Stevens already was able to win. This primary has been around an equal split between the three candidates and undecided, all at around 1/4 of the vote.

We'll find out in the weeks ahead how much, if any, damage it does to her.

stevk's avatar

You really think Stevens would be at risk in the general in this environment? I have a hard time seeing that....

stevk's avatar

I dunno...this sort of poking at parochial pride is the sort of thing that can hurt candidates, particularly in states like Michigan. I suspect the environment is enough to carry her across the line if she's our nominee, but it's not great. I guess it's all in on Stevens at this point. Bummer, I like McMorrow...

bpfish's avatar

Our opinions don't mean much. The question is whether her opponents will be able to use it against her.

I don't think mean tweets are all that frightening to people in general. And these comments are extremely mild compared to some other people whose past has come back to haunt them in this election cycle.

Mark's avatar

I'd love to be Mike Rogers running ads against her tweets in the general. Seems like it'll be hard to talk her way out of. Unless she has a combat history I don't know of, she won't be able to blame it on PTSD like Graham Platner has.

JanusIanitos's avatar

In this environment I'm far more worried about it being an attack to her in the primary than in the general.

There's probably a not too difficult to make explanation if she can get the details right: justify it on how gerrymandered and republican controlled the midwest was at the time she said it, and how she's glad she came back and did her part to turn things around.
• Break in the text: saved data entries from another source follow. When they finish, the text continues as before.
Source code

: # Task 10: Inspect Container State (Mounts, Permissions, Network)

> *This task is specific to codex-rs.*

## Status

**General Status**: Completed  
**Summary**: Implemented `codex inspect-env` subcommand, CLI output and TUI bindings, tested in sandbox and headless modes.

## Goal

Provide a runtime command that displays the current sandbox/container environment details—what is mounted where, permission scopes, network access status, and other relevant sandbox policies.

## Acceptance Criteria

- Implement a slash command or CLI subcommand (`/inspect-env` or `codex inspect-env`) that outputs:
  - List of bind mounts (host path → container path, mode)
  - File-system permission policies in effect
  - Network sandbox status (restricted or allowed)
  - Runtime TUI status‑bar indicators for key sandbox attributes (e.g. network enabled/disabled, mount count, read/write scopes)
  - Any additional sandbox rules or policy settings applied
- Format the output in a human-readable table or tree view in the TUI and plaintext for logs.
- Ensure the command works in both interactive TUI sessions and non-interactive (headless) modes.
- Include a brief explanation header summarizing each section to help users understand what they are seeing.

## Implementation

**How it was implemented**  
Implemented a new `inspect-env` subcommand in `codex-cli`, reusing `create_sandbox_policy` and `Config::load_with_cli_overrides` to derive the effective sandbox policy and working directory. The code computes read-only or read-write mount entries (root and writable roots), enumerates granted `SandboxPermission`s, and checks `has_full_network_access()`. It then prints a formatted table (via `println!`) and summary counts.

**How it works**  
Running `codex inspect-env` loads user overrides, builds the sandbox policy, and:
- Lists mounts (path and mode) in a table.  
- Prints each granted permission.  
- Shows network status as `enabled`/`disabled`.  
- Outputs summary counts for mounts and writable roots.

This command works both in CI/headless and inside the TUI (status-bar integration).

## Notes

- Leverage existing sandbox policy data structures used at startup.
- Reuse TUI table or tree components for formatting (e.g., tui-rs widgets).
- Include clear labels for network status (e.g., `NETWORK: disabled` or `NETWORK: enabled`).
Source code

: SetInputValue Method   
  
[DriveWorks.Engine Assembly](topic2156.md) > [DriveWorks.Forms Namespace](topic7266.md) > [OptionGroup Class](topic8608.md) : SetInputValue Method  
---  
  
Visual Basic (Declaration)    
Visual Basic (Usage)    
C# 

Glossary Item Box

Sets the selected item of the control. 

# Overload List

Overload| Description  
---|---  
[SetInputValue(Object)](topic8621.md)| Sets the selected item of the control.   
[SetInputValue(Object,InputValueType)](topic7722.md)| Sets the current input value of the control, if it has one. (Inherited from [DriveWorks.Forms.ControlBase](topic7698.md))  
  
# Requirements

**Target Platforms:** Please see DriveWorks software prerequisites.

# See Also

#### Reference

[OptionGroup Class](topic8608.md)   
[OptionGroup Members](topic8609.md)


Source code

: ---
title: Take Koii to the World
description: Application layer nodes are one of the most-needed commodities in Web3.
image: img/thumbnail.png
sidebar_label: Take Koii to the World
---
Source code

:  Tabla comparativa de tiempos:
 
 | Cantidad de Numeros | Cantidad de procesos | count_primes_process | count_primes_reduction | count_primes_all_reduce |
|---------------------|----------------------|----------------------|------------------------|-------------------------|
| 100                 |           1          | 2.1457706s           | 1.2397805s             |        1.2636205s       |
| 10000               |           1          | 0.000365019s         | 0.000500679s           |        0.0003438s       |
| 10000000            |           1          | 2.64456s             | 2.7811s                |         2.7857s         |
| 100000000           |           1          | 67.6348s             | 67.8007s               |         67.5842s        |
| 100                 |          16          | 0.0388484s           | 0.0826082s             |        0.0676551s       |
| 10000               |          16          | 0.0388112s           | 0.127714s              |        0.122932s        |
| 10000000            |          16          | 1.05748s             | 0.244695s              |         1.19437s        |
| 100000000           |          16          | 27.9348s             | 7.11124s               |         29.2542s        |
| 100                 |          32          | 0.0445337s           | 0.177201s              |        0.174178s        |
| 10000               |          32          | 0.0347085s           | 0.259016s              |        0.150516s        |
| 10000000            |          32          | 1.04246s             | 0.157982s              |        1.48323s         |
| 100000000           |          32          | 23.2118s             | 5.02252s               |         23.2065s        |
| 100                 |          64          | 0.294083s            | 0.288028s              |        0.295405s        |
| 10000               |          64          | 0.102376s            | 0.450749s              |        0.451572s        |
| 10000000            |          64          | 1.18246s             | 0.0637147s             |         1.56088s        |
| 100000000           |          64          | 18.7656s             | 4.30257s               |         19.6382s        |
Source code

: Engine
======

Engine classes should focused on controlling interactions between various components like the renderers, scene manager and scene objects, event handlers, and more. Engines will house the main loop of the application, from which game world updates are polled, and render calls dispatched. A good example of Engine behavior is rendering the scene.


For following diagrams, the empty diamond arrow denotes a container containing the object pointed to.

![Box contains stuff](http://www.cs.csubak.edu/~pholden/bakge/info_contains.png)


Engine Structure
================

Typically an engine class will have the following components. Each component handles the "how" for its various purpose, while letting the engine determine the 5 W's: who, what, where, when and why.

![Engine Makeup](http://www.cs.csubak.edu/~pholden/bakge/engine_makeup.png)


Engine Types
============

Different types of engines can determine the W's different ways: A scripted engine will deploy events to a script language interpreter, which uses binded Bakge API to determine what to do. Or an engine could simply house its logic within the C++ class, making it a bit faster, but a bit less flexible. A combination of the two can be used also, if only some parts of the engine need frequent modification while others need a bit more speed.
Not a perfect cover but honestly I don't think the statement matters much in the grand scheme of things, so an imperfect explanation is sufficient.

silverknyaz's avatar

no one's going to remember this by the end of the summer and Rogers is already a loser. Dems aren't losing Michigan in a year that'll be bluer than 2018.

dragonfire5004's avatar

I’m just going to reiterate that I don’t think any statement/online post matters anymore to voters after Trump, Jones and now Platner (so far anyways). If it didn’t matter for Trump, or someone who wished an opponent is murdered, or for someone having a Nazi tatto and extremely controversial past statements, why on earth would something this small move voters? That era is over now on both sides.

JanusIanitos's avatar

Jones did perform worse than the rest of the ticket. Four points worse than Hashmi, eight points worse than Spanberger. I think it did matter.

There's an open question of how much any individual past statement is going to matter. My gut is that the outcome comes down to how relatable saying something like that is to voters. It's hard for most of us to relate with Jones' text messages (wishing death on a specific person) in a way that is not applicable to statements that are in the more generalized dumb category.